# PROBLEM
Set down every record below exactly as it stands, leaving out the pictures.

INPUT: Begin

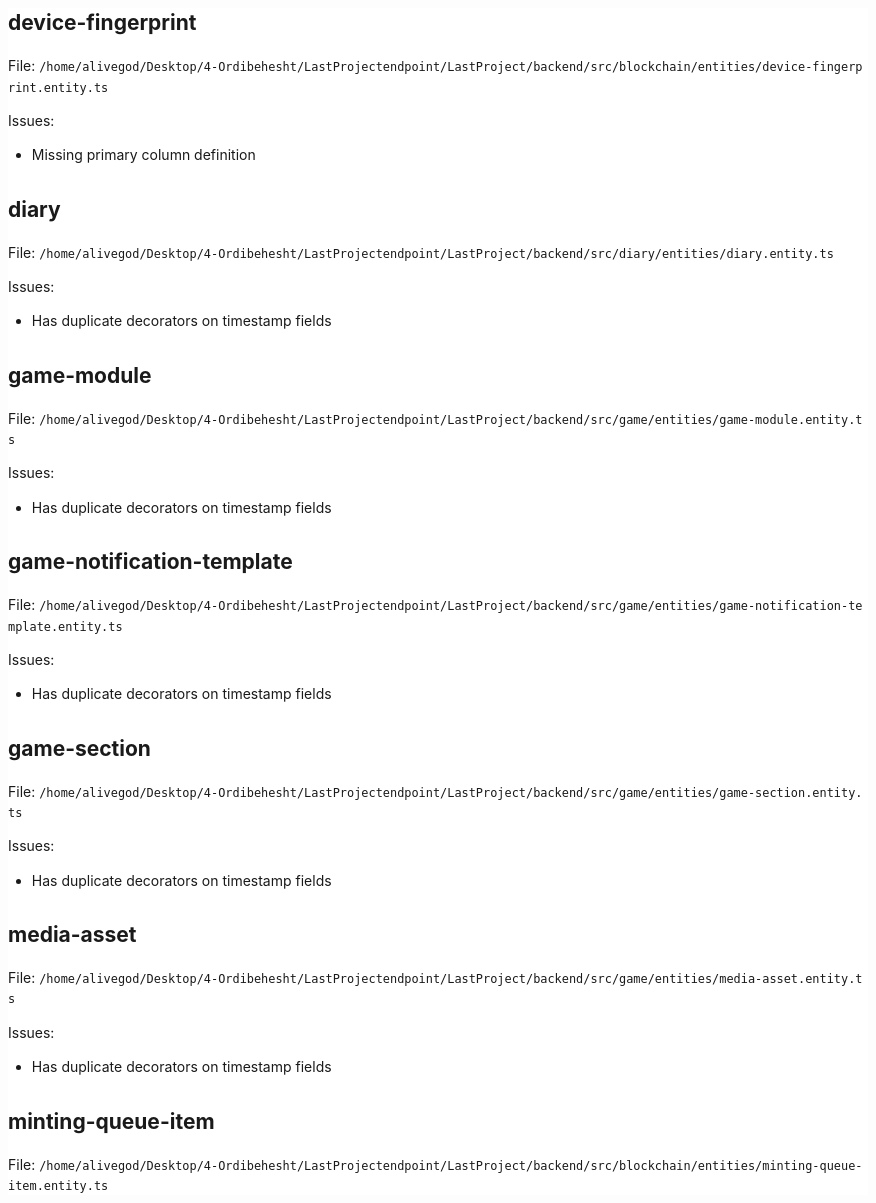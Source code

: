 ## device-fingerprint

File: `/home/alivegod/Desktop/4-Ordibehesht/LastProjectendpoint/LastProject/backend/src/blockchain/entities/device-fingerprint.entity.ts`

Issues:
- Missing primary column definition

## diary

File: `/home/alivegod/Desktop/4-Ordibehesht/LastProjectendpoint/LastProject/backend/src/diary/entities/diary.entity.ts`

Issues:
- Has duplicate decorators on timestamp fields

## game-module

File: `/home/alivegod/Desktop/4-Ordibehesht/LastProjectendpoint/LastProject/backend/src/game/entities/game-module.entity.ts`

Issues:
- Has duplicate decorators on timestamp fields

## game-notification-template

File: `/home/alivegod/Desktop/4-Ordibehesht/LastProjectendpoint/LastProject/backend/src/game/entities/game-notification-template.entity.ts`

Issues:
- Has duplicate decorators on timestamp fields

## game-section

File: `/home/alivegod/Desktop/4-Ordibehesht/LastProjectendpoint/LastProject/backend/src/game/entities/game-section.entity.ts`

Issues:
- Has duplicate decorators on timestamp fields

## media-asset

File: `/home/alivegod/Desktop/4-Ordibehesht/LastProjectendpoint/LastProject/backend/src/game/entities/media-asset.entity.ts`

Issues:
- Has duplicate decorators on timestamp fields

## minting-queue-item

File: `/home/alivegod/Desktop/4-Ordibehesht/LastProjectendpoint/LastProject/backend/src/blockchain/entities/minting-queue-item.entity.ts`
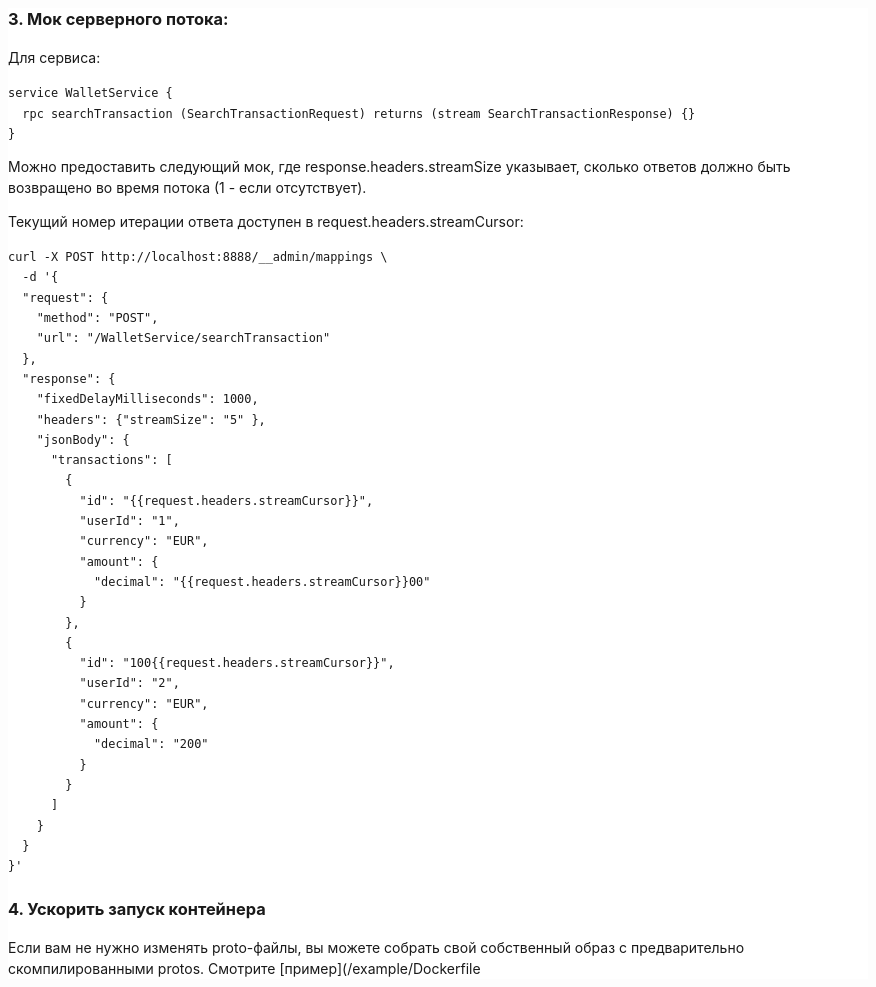 ### 3. Мок серверного потока:

Для сервиса:

```protobuf
service WalletService {
  rpc searchTransaction (SearchTransactionRequest) returns (stream SearchTransactionResponse) {}
}
```

Можно предоставить следующий мок, где response.headers.streamSize указывает,
сколько ответов должно быть возвращено во время потока (1 - если отсутствует).

Текущий номер итерации ответа доступен в request.headers.streamCursor:

```posh
curl -X POST http://localhost:8888/__admin/mappings \
  -d '{
  "request": {
    "method": "POST",
    "url": "/WalletService/searchTransaction"
  },
  "response": {
    "fixedDelayMilliseconds": 1000,
    "headers": {"streamSize": "5" },
    "jsonBody": {
      "transactions": [
        {
          "id": "{{request.headers.streamCursor}}",
          "userId": "1",
          "currency": "EUR",
          "amount": {
            "decimal": "{{request.headers.streamCursor}}00"
          }
        },
        {
          "id": "100{{request.headers.streamCursor}}",
          "userId": "2",
          "currency": "EUR",
          "amount": {
            "decimal": "200"
          }
        }
      ]
    }
  }
}'
```

### 4. Ускорить запуск контейнера

Если вам не нужно изменять proto-файлы, вы можете собрать свой собственный образ с предварительно скомпилированными protos.
Смотрите [пример](/example/Dockerfile
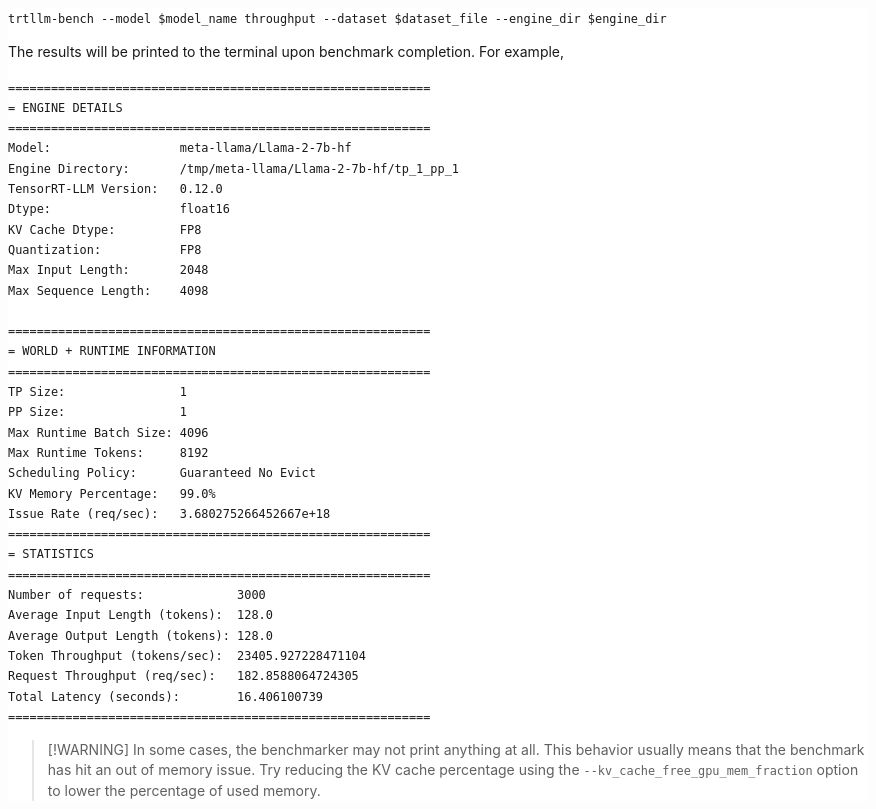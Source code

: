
 ```shell
trtllm-bench --model $model_name throughput --dataset $dataset_file --engine_dir $engine_dir
```

The results will be printed to the terminal upon benchmark completion. For example,

```shell
===========================================================
= ENGINE DETAILS
===========================================================
Model:                  meta-llama/Llama-2-7b-hf
Engine Directory:       /tmp/meta-llama/Llama-2-7b-hf/tp_1_pp_1
TensorRT-LLM Version:   0.12.0
Dtype:                  float16
KV Cache Dtype:         FP8
Quantization:           FP8
Max Input Length:       2048
Max Sequence Length:    4098

===========================================================
= WORLD + RUNTIME INFORMATION
===========================================================
TP Size:                1
PP Size:                1
Max Runtime Batch Size: 4096
Max Runtime Tokens:     8192
Scheduling Policy:      Guaranteed No Evict
KV Memory Percentage:   99.0%
Issue Rate (req/sec):   3.680275266452667e+18
===========================================================
= STATISTICS
===========================================================
Number of requests:             3000
Average Input Length (tokens):  128.0
Average Output Length (tokens): 128.0
Token Throughput (tokens/sec):  23405.927228471104
Request Throughput (req/sec):   182.8588064724305
Total Latency (seconds):        16.406100739
===========================================================
```

> [!WARNING] In some cases, the benchmarker may not print anything at all. This behavior usually
means that the benchmark has hit an out of memory issue. Try reducing the KV cache percentage
using the `--kv_cache_free_gpu_mem_fraction` option to lower the percentage of used memory.
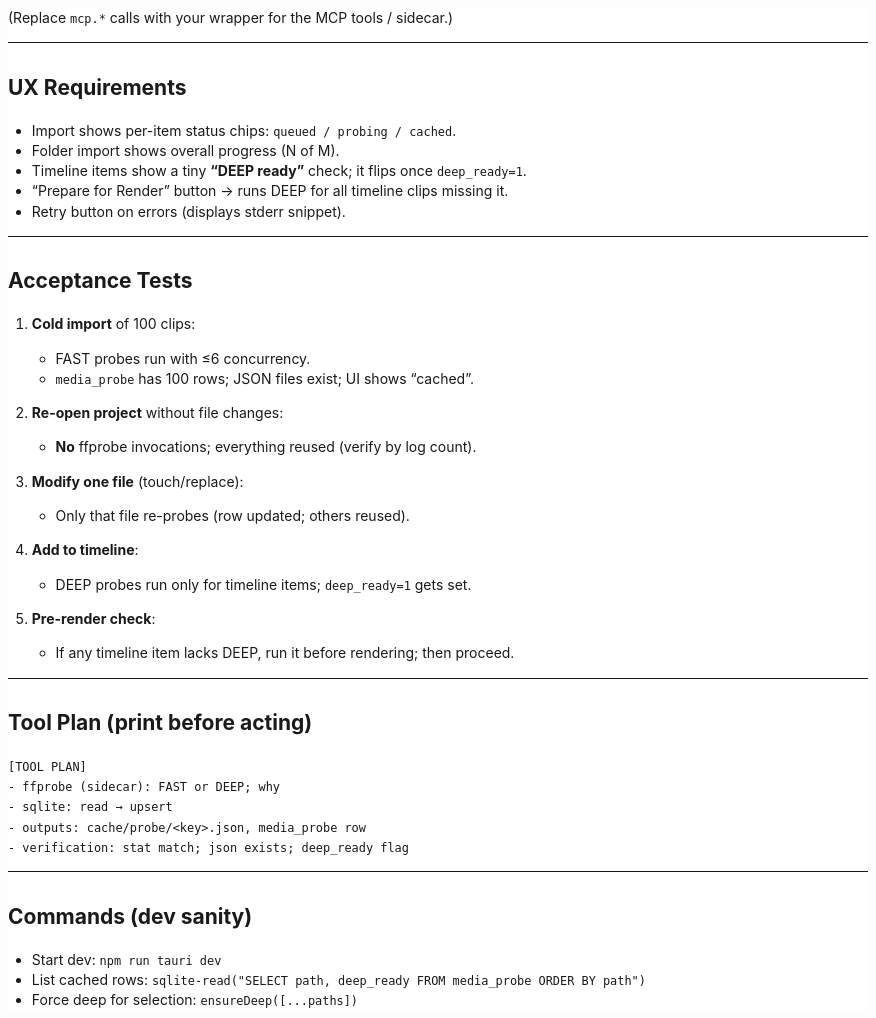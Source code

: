 (Replace `mcp.*` calls with your wrapper for the MCP tools / sidecar.)

---

## UX Requirements

- Import shows per-item status chips: `queued / probing / cached`.
- Folder import shows overall progress (N of M).
- Timeline items show a tiny **“DEEP ready”** check; it flips once `deep_ready=1`.
- “Prepare for Render” button → runs DEEP for all timeline clips missing it.
- Retry button on errors (displays stderr snippet).

---

## Acceptance Tests

1. **Cold import** of 100 clips:

   - FAST probes run with ≤6 concurrency.
   - `media_probe` has 100 rows; JSON files exist; UI shows “cached”.

2. **Re-open project** without file changes:

   - **No** ffprobe invocations; everything reused (verify by log count).

3. **Modify one file** (touch/replace):

   - Only that file re-probes (row updated; others reused).

4. **Add to timeline**:

   - DEEP probes run only for timeline items; `deep_ready=1` gets set.

5. **Pre-render check**:

   - If any timeline item lacks DEEP, run it before rendering; then proceed.

---

## Tool Plan (print before acting)

```
[TOOL PLAN]
- ffprobe (sidecar): FAST or DEEP; why
- sqlite: read → upsert
- outputs: cache/probe/<key>.json, media_probe row
- verification: stat match; json exists; deep_ready flag
```

---

## Commands (dev sanity)

- Start dev: `npm run tauri dev`
- List cached rows: `sqlite-read("SELECT path, deep_ready FROM media_probe ORDER BY path")`
- Force deep for selection: `ensureDeep([...paths])`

INPUT: End

# SOLUTION TO THIS PROBLEM
Source code

: ## device-fingerprint

File: `/home/alivegod/Desktop/4-Ordibehesht/LastProjectendpoint/LastProject/backend/src/blockchain/entities/device-fingerprint.entity.ts`

Issues:
- Missing primary column definition

## diary

File: `/home/alivegod/Desktop/4-Ordibehesht/LastProjectendpoint/LastProject/backend/src/diary/entities/diary.entity.ts`

Issues:
- Has duplicate decorators on timestamp fields

## game-module

File: `/home/alivegod/Desktop/4-Ordibehesht/LastProjectendpoint/LastProject/backend/src/game/entities/game-module.entity.ts`

Issues:
- Has duplicate decorators on timestamp fields

## game-notification-template

File: `/home/alivegod/Desktop/4-Ordibehesht/LastProjectendpoint/LastProject/backend/src/game/entities/game-notification-template.entity.ts`

Issues:
- Has duplicate decorators on timestamp fields

## game-section

File: `/home/alivegod/Desktop/4-Ordibehesht/LastProjectendpoint/LastProject/backend/src/game/entities/game-section.entity.ts`

Issues:
- Has duplicate decorators on timestamp fields

## media-asset

File: `/home/alivegod/Desktop/4-Ordibehesht/LastProjectendpoint/LastProject/backend/src/game/entities/media-asset.entity.ts`

Issues:
- Has duplicate decorators on timestamp fields

## minting-queue-item

File: `/home/alivegod/Desktop/4-Ordibehesht/LastProjectendpoint/LastProject/backend/src/blockchain/entities/minting-queue-item.entity.ts`
 ### 3. Мок серверного потока:

Для сервиса:

```protobuf
service WalletService {
  rpc searchTransaction (SearchTransactionRequest) returns (stream SearchTransactionResponse) {}
}
```

Можно предоставить следующий мок, где response.headers.streamSize указывает,
сколько ответов должно быть возвращено во время потока (1 - если отсутствует).

Текущий номер итерации ответа доступен в request.headers.streamCursor:

```posh
curl -X POST http://localhost:8888/__admin/mappings \
  -d '{
  "request": {
    "method": "POST",
    "url": "/WalletService/searchTransaction"
  },
  "response": {
    "fixedDelayMilliseconds": 1000,
    "headers": {"streamSize": "5" },
    "jsonBody": {
      "transactions": [
        {
          "id": "{{request.headers.streamCursor}}",
          "userId": "1",
          "currency": "EUR",
          "amount": {
            "decimal": "{{request.headers.streamCursor}}00"
          }
        },
        {
          "id": "100{{request.headers.streamCursor}}",
          "userId": "2",
          "currency": "EUR",
          "amount": {
            "decimal": "200"
          }
        }
      ]
    }
  }
}'
```

### 4. Ускорить запуск контейнера

Если вам не нужно изменять proto-файлы, вы можете собрать свой собственный образ с предварительно скомпилированными protos.
Смотрите [пример](/example/Dockerfile
Source code

:
 ```shell
trtllm-bench --model $model_name throughput --dataset $dataset_file --engine_dir $engine_dir
```

The results will be printed to the terminal upon benchmark completion. For example,

```shell
===========================================================
= ENGINE DETAILS
===========================================================
Model:                  meta-llama/Llama-2-7b-hf
Engine Directory:       /tmp/meta-llama/Llama-2-7b-hf/tp_1_pp_1
TensorRT-LLM Version:   0.12.0
Dtype:                  float16
KV Cache Dtype:         FP8
Quantization:           FP8
Max Input Length:       2048
Max Sequence Length:    4098

===========================================================
= WORLD + RUNTIME INFORMATION
===========================================================
TP Size:                1
PP Size:                1
Max Runtime Batch Size: 4096
Max Runtime Tokens:     8192
Scheduling Policy:      Guaranteed No Evict
KV Memory Percentage:   99.0%
Issue Rate (req/sec):   3.680275266452667e+18
===========================================================
= STATISTICS
===========================================================
Number of requests:             3000
Average Input Length (tokens):  128.0
Average Output Length (tokens): 128.0
Token Throughput (tokens/sec):  23405.927228471104
Request Throughput (req/sec):   182.8588064724305
Total Latency (seconds):        16.406100739
===========================================================
```

> [!WARNING] In some cases, the benchmarker may not print anything at all. This behavior usually
means that the benchmark has hit an out of memory issue. Try reducing the KV cache percentage
using the `--kv_cache_free_gpu_mem_fraction` option to lower the percentage of used memory.
Source code

: (Replace `mcp.*` calls with your wrapper for the MCP tools / sidecar.)

---

## UX Requirements

- Import shows per-item status chips: `queued / probing / cached`.
- Folder import shows overall progress (N of M).
- Timeline items show a tiny **“DEEP ready”** check; it flips once `deep_ready=1`.
- “Prepare for Render” button → runs DEEP for all timeline clips missing it.
- Retry button on errors (displays stderr snippet).

---

## Acceptance Tests

1. **Cold import** of 100 clips:

   - FAST probes run with ≤6 concurrency.
   - `media_probe` has 100 rows; JSON files exist; UI shows “cached”.

2. **Re-open project** without file changes:

   - **No** ffprobe invocations; everything reused (verify by log count).

3. **Modify one file** (touch/replace):

   - Only that file re-probes (row updated; others reused).

4. **Add to timeline**:

   - DEEP probes run only for timeline items; `deep_ready=1` gets set.

5. **Pre-render check**:

   - If any timeline item lacks DEEP, run it before rendering; then proceed.

---

## Tool Plan (print before acting)

```
[TOOL PLAN]
- ffprobe (sidecar): FAST or DEEP; why
- sqlite: read → upsert
- outputs: cache/probe/<key>.json, media_probe row
- verification: stat match; json exists; deep_ready flag
```

---

## Commands (dev sanity)

- Start dev: `npm run tauri dev`
- List cached rows: `sqlite-read("SELECT path, deep_ready FROM media_probe ORDER BY path")`
- Force deep for selection: `ensureDeep([...paths])`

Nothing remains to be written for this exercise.